WHAT YOU ARE ASKED TO DO - Below is a block of entries; repeat exactly the lines starting at the line that contains "pressure (e.g.\ PPV)." and ending at the line that contains "kun til test.", both included.
+-------+
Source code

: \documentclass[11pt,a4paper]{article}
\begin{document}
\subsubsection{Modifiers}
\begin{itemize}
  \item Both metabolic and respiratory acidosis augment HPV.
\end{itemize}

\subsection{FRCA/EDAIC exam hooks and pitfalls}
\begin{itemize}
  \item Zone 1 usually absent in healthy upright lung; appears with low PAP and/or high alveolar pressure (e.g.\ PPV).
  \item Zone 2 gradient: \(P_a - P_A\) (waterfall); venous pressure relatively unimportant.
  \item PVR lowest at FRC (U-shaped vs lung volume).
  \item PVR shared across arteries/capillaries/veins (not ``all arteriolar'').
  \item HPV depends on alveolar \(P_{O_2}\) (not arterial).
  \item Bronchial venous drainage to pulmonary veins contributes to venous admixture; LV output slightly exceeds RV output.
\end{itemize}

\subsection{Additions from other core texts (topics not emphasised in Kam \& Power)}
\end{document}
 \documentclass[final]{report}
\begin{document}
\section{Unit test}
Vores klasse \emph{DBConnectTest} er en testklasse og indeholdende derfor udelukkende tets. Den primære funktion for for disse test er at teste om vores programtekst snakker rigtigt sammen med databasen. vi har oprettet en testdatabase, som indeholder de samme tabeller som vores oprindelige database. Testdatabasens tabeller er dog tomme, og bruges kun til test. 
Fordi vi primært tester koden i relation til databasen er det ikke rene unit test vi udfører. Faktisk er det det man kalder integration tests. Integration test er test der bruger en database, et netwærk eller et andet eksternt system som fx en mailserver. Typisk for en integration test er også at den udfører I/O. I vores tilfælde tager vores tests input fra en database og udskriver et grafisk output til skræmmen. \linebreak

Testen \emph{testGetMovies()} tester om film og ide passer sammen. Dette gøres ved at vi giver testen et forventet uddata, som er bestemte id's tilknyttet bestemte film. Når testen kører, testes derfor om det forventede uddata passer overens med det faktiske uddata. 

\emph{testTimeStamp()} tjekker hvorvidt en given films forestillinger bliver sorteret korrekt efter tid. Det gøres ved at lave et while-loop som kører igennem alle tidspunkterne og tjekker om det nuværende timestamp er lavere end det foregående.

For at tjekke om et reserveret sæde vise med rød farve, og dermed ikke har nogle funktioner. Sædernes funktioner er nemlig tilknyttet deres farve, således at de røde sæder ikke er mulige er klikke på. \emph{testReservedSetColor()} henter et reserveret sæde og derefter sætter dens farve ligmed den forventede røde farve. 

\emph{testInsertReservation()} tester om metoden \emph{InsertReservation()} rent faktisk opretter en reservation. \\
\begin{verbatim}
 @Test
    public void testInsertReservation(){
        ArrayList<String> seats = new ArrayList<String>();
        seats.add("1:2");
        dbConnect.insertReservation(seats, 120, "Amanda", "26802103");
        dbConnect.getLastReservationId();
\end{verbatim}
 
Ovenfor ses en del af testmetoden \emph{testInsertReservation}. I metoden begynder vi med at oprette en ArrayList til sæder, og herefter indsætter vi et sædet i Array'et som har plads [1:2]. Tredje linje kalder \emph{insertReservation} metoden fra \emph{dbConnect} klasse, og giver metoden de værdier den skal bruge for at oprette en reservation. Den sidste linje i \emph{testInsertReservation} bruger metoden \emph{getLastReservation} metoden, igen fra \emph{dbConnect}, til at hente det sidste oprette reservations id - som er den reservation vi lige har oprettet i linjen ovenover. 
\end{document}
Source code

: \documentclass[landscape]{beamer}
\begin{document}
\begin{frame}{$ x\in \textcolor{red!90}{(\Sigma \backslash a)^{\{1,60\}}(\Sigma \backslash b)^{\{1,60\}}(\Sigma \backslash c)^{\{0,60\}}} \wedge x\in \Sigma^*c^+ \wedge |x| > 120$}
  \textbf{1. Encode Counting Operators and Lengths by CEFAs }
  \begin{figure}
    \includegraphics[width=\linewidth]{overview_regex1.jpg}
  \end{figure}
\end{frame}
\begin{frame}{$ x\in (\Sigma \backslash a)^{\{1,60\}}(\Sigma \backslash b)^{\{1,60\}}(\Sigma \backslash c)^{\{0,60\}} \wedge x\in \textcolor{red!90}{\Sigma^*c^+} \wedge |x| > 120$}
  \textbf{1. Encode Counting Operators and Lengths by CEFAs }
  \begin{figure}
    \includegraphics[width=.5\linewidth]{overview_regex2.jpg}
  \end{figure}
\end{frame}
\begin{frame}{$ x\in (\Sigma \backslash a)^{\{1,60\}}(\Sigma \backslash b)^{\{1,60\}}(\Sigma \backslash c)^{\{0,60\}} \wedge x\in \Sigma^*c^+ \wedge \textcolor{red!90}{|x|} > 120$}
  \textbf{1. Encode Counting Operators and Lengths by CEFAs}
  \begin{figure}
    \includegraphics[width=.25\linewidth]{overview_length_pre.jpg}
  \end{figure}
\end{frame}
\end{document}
+-------+
THE COMPLETED TASK -
  \item Zone 1 usually absent in healthy upright lung; appears with low PAP and/or high alveolar pressure (e.g.\ PPV).
  \item Zone 2 gradient: \(P_a - P_A\) (waterfall); venous pressure relatively unimportant.
  \item PVR lowest at FRC (U-shaped vs lung volume).
  \item PVR shared across arteries/capillaries/veins (not ``all arteriolar'').
  \item HPV depends on alveolar \(P_{O_2}\) (not arterial).
  \item Bronchial venous drainage to pulmonary veins contributes to venous admixture; LV output slightly exceeds RV output.
\end{itemize}

\subsection{Additions from other core texts (topics not emphasised in Kam \& Power)}
\end{document}
 \documentclass[final]{report}
\begin{document}
\section{Unit test}
Vores klasse \emph{DBConnectTest} er en testklasse og indeholdende derfor udelukkende tets. Den primære funktion for for disse test er at teste om vores programtekst snakker rigtigt sammen med databasen. vi har oprettet en testdatabase, som indeholder de samme tabeller som vores oprindelige database. Testdatabasens tabeller er dog tomme, og bruges kun til test. 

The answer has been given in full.